§ Instructions to follow: Among the entries that follow, the required portion opens with the line containing "Auto-updated financial news, disclosures, and" and closes with the line containing "# III. Disclaimer". Give that portion again exactly, and nothing else.

(Rendered images with source text)
>>>

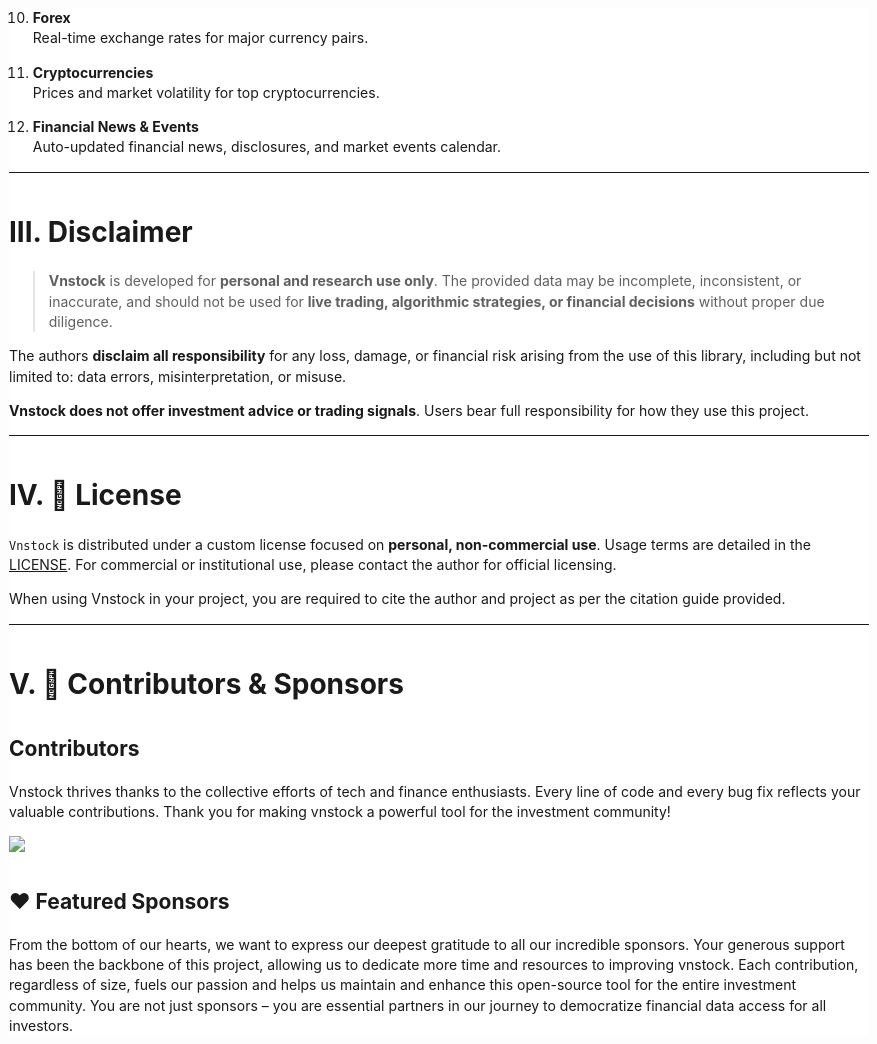 10. **Forex**  
    Real-time exchange rates for major currency pairs.

11. **Cryptocurrencies**  
    Prices and market volatility for top cryptocurrencies.

12. **Financial News & Events**  
    Auto-updated financial news, disclosures, and market events calendar.

---

# III. Disclaimer

> **Vnstock** is developed for **personal and research use only**. The provided data may be incomplete, inconsistent, or inaccurate, and should not be used for **live trading, algorithmic strategies, or financial decisions** without proper due diligence.

The authors **disclaim all responsibility** for any loss, damage, or financial risk arising from the use of this library, including but not limited to: data errors, misinterpretation, or misuse.

**Vnstock does not offer investment advice or trading signals**. Users bear full responsibility for how they use this project.

---

# IV. 🔑 License

`Vnstock` is distributed under a custom license focused on **personal, non-commercial use**. Usage terms are detailed in the [LICENSE](LICENSE.md). For commercial or institutional use, please contact the author for official licensing.

When using Vnstock in your project, you are required to cite the author and project as per the citation guide provided.

---

# V. 🙏 Contributors & Sponsors

## Contributors 

Vnstock thrives thanks to the collective efforts of tech and finance enthusiasts. Every line of code and every bug fix reflects your valuable contributions. Thank you for making vnstock a powerful tool for the investment community!

<a href="https://github.com/thinh-vu/vnstock/graphs/contributors">
   <img src="https://contributors-img.web.app/image?repo=thinh-vu/vnstock" width="800"/>
</a>

## ❤️ Featured Sponsors

From the bottom of our hearts, we want to express our deepest gratitude to all our incredible sponsors. Your generous support has been the backbone of this project, allowing us to dedicate more time and resources to improving vnstock. Each contribution, regardless of size, fuels our passion and helps us maintain and enhance this open-source tool for the entire investment community. You are not just sponsors – you are essential partners in our journey to democratize financial data access for all investors.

<<<

§ Solution for this task:
    Auto-updated financial news, disclosures, and market events calendar.

---

# III. Disclaimer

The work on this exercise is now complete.